The trial on labor code charges heard more testimony from Supt. Troy Lightfoot, the Crown's second witness.
- RCMP felt 'outgunned' years before 3 Moncton officers slain, labour trial hears
Lightfoot testified Thursday that RCMP felt "outgunned" years before the 2014 rampage by Justin Bourque that killed constables Douglas Larche, Dave Ross and Fabrice Gevaudan and wounded constables Éric Dubois and Marie Goguen.
"It was obvious we had a gap in our firearms capability," said Lightfoot.
He echoed Bruce Stuart's testimony before him, saying the carbine process was lengthy and RCMP senior management, out of fear of public scrutiny, asked for extensive independent research to justify the weapons.
During cross-examination Friday, defence lawyer Ian Carter tried to makek clear the force did its due diligence before approving high-powered rifles for frontline officers in September 2011.
Carter suggested the procurement process related to carbines had to be lengthy and complicated if done right.

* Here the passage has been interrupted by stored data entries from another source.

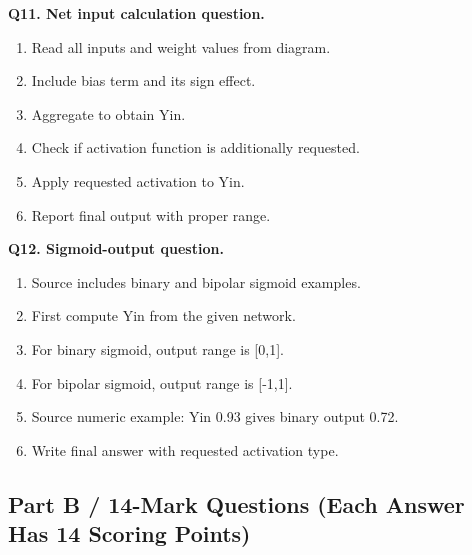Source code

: \documentclass[11pt,a4paper]{article}
\begin{document}
\textbf{Q11. Net input calculation question.}
\begin{enumerate}
\item Read all inputs and weight values from diagram.
\item Include bias term and its sign effect.
\item Aggregate to obtain Yin.
\item Check if activation function is additionally requested.
\item Apply requested activation to Yin.
\item Report final output with proper range.
\end{enumerate}

\textbf{Q12. Sigmoid-output question.}
\begin{enumerate}
\item Source includes binary and bipolar sigmoid examples.
\item First compute Yin from the given network.
\item For binary sigmoid, output range is [0,1].
\item For bipolar sigmoid, output range is [-1,1].
\item Source numeric example: Yin 0.93 gives binary output 0.72.
\item Write final answer with requested activation type.
\end{enumerate}

\subsection*{Part B / 14-Mark Questions (Each Answer Has 14 Scoring Points)}
\end{document}
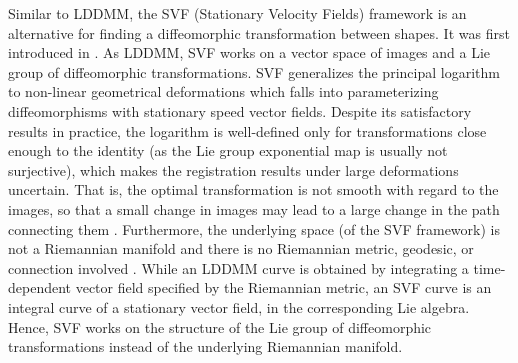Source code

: Similar to LDDMM, the SVF (Stationary Velocity Fields) framework is an alternative for finding a diffeomorphic transformation between shapes. It was first introduced in \cite{arsigny2006log}. As LDDMM, SVF works on a vector space of images and a Lie group of diffeomorphic transformations. SVF generalizes the principal logarithm to non-linear geometrical deformations which falls into parameterizing diffeomorphisms with stationary speed vector fields. Despite its satisfactory results in practice, the logarithm is well-defined only for transformations close enough to the identity (as the Lie group exponential map is usually not surjective), which makes the registration results under large deformations uncertain. That is, the optimal transformation is not smooth with regard to the images, so that a small change in images may lead to a large change in the path connecting them \cite{kobatake2017computational}. Furthermore, the underlying space (of the SVF framework) is not a Riemannian manifold and there is no Riemannian metric, geodesic, or connection involved \cite{kobatake2017computational}. While an LDDMM curve is obtained by integrating a time-dependent vector field specified by the Riemannian metric, an SVF curve is an integral curve of a stationary vector field, in the corresponding Lie algebra. Hence, SVF works on the structure of the Lie group of diffeomorphic transformations instead of the underlying Riemannian manifold. %
 



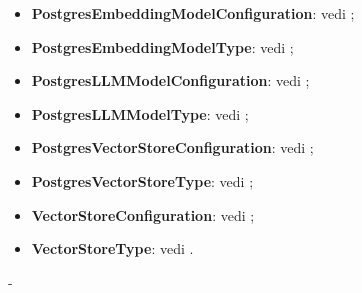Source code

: \documentclass[10pt, a4paper]{article}
\begin{document}
\begin{itemize}
    \item \textbf{PostgresEmbeddingModelConfiguration}: vedi ;
    \item \textbf{PostgresEmbeddingModelType}: vedi ;
    
    \item \textbf{PostgresLLMModelConfiguration}: vedi ;
    \item \textbf{PostgresLLMModelType}: vedi ;

    \item \textbf{PostgresVectorStoreConfiguration}: vedi ;
    \item \textbf{PostgresVectorStoreType}: vedi ;

    \item \textbf{VectorStoreConfiguration}: vedi ;
    \item \textbf{VectorStoreType}: vedi .
   
\end{itemize}
 
   
 -
\end{document}
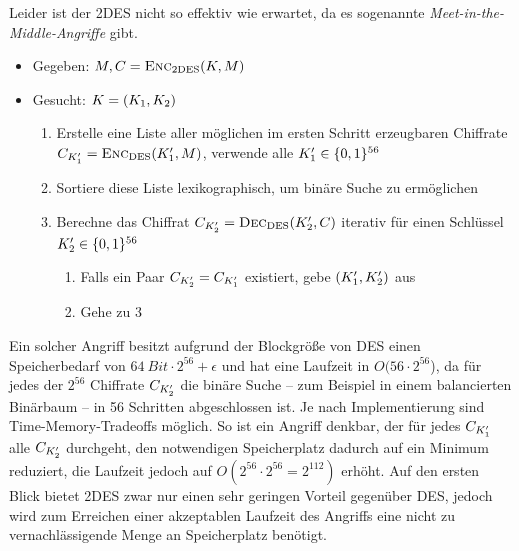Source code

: Leider ist der 2DES nicht so effektiv wie erwartet, da es sogenannte \emph{Meet-in-the-Middle-Angriffe} \indexMeetInTheMiddle gibt.
\begin{itemize}
	\item Gegeben: $M, C = \textsc{Enc}_{\textnormal{2DES}}(K, M)$
	\item Gesucht: $K = (K_{1},K_{2})$
	\begin{enumerate}
		\item Erstelle eine Liste aller möglichen im ersten Schritt erzeugbaren Chiffrate $C_{K'_{1}} = \textsc{Enc}_{\textnormal{DES}}(K'_{1}, M)$, \dh verwende alle $K'_{1} \in \{0,1\}^{56}$
		\item Sortiere diese Liste lexikographisch, um binäre Suche zu ermöglichen
		\item Berechne das Chiffrat $C_{K'_{2}} = \textsc{Dec}_{\textnormal{DES}}(K'_{2}, C)$ iterativ für einen Schlüssel $K'_{2} \in \{0,1\}^{56}$
		\begin{enumerate}
			\item Falls ein Paar $C_{K'_2} = C_{K'_{1}}$ existiert, gebe $(K'_{1},K'_{2})$ aus
			\item Gehe zu 3
		\end{enumerate}
	\end{enumerate}
\end{itemize}

Ein solcher Angriff besitzt aufgrund der Blockgröße von DES einen Speicherbedarf von $64\ Bit \cdot 2^{56} + \epsilon$ und hat eine Laufzeit in $O(56 \cdot 2^{56}$), da für jedes der $2^{56}$ Chiffrate $C_{K'_2}$ die binäre Suche -- zum Beispiel in einem balancierten Binärbaum -- in 56 Schritten abgeschlossen ist. Je nach Implementierung sind Time-Memory-Tradeoffs möglich. So ist ein Angriff denkbar, der für jedes $C_{K'_1}$ alle $C_{K'_2}$ durchgeht, den notwendigen Speicherplatz dadurch auf ein Minimum reduziert, die Laufzeit jedoch auf $O(2^{56} \cdot 2^{56} = 2^{112})$ erhöht. Auf den ersten Blick bietet 2DES zwar nur einen sehr geringen Vorteil gegenüber DES, jedoch wird zum Erreichen einer akzeptablen Laufzeit des Angriffs eine nicht zu vernachlässigende Menge an Speicherplatz benötigt.

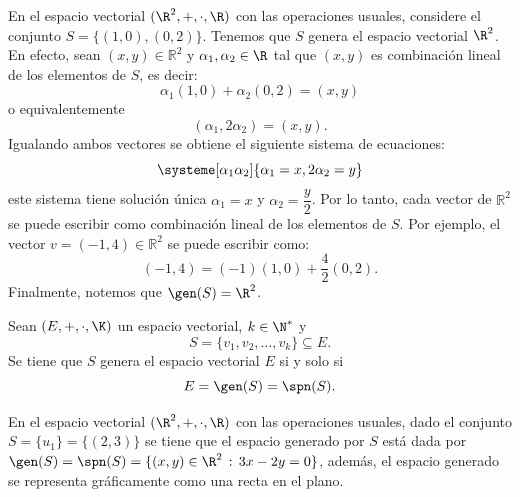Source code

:\documentclass[compacto,10pt]{pubciencias-notas}
\begin{document}
\begin{ejem}\label{S07C02:Ej_Conj_gen}
En el espacio vectorial $(\R^2,+,\cdot,\R)$ con las operaciones usuales, considere el conjunto $S=\{(1,0), (0,2)\}$. Tenemos que $S$ genera el espacio vectorial $\R^2$. En efecto, sean $(x,y)\in\mathbb{R}^2$ y $\alpha_1,\alpha_2\in\R$ tal que $(x,y)$ es combinación lineal de los elementos de $S$, es decir:
\[
\alpha_1 (1,0)+\alpha_2 (0,2)=(x,y)
\]
o equivalentemente
\[
(\alpha_1,2\alpha_2)=(x,y).
\]
Igualando ambos vectores se obtiene el siguiente sistema de ecuaciones:
\[
\systeme[\alpha_1 \alpha_2]{\alpha_1=x,2\alpha_2=y}
\]
este sistema tiene solución única $\alpha_1=x$ y $\alpha_2=\dfrac{y}{2}$. Por lo tanto, cada vector de $\mathbb{R}^2$ se puede  escribir como combinación lineal de los elementos de $S$. Por ejemplo, el vector $v=(-1,4)\in\mathbb{R}^2$ se puede escribir como:
\[
    (-1,4)=(-1)(1,0)+\dfrac{4}{2}(0,2).
\]
Finalmente, notemos que $\gen(S) = \R^{2}$.
\end{ejem}


\begin{prop}
    Sean $(E,+,\cdot,\K)$ un espacio vectorial, $k\in\N^{*}$ y 
 \[S=\{v_1,v_2,\ldots,v_k\}\subseteq E.\]
Se tiene que $S$ genera el espacio vectorial $E$ si y solo si
    \[
        E = \gen(S) = \spn(S).
    \]
\end{prop}

\begin{ejem}\label{Semana6: ejem1}
En el espacio vectorial $(\R^{2},+,\cdot,\R)$ con las operaciones usuales, dado el conjunto $S = \{u_{1}\} = \{(2, 3)\}$ se tiene que el espacio generado por $S$ está dada por $\gen(S) = \spn(S) = \{(x,y)\in\R^{2}\,:\,3x-2y=0\}$, además, el espacio generado se representa gráficamente como una recta en el plano.%

\end{ejem}
\end{document}
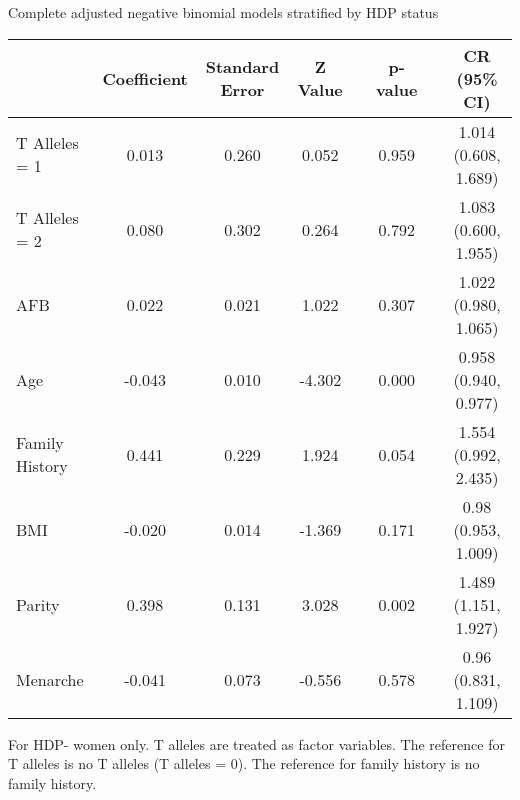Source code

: \documentclass{standalone}
\begin{document}
\begin{threeparttable}
\caption{Complete adjusted negative binomial models stratified by HDP status}
\begin{tabular}{@{}lccccccc@{}}
  \toprule
 & Coefficient & Standard Error & Z Value & \hspace{1em} & p-value & \hspace{1em} & CR (95\% CI) \\ 
  \midrule
  T Alleles = 1\phantom{hdpxx} & 0.013 & 0.260 & 0.052 && 0.959 && 1.014 (0.608, 1.689) \\ 
  T Alleles = 2 & 0.080 & 0.302 & 0.264 && 0.792 && 1.083 (0.600, 1.955) \\ 
  AFB & 0.022 & 0.021 & 1.022 && 0.307 && 1.022 (0.980, 1.065) \\ 
  Age & -0.043 & 0.010 & -4.302 && 0.000 && 0.958 (0.940, 0.977) \\ 
  Family History & 0.441 & 0.229 & 1.924 && 0.054 && 1.554 (0.992, 2.435) \\ 
  BMI & -0.020 & 0.014 & -1.369 && 0.171 && 0.98 (0.953, 1.009) \\ 
  Parity & 0.398 & 0.131 & 3.028 && 0.002 && 1.489 (1.151, 1.927) \\ 
  Menarche & -0.041 & 0.073 & -0.556 && 0.578 && 0.96 (0.831, 1.109) \\
   \bottomrule
\end{tabular}
\begin{tablenotes}
\small
\item For HDP- women only. T alleles are treated as factor variables. The reference for T alleles is no T alleles (T alleles = 0). The reference for family history is no family history.
\end{tablenotes}
\end{threeparttable}
\end{document}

But Crown prosecutor Paul Adams challenged this idea during re-examination, saying the RCMP already had experience purchasing carbines, with the force's emergency response teams having had access to the weapons for years.
The trial resumes Monday, when a third witness, Prof. Darryl Davies, who wrote a 2010 report into the Mayerthorpe killings, testifies.
The charges against the RCMP include failing to provide members with appropriate use-of-force equipment and related training for responding to an active threat or active shooting event, and failing to ensure the health and safety of every person employed by the force.
Justin Bourque is serving a 75-year sentence for the Moncton shootings.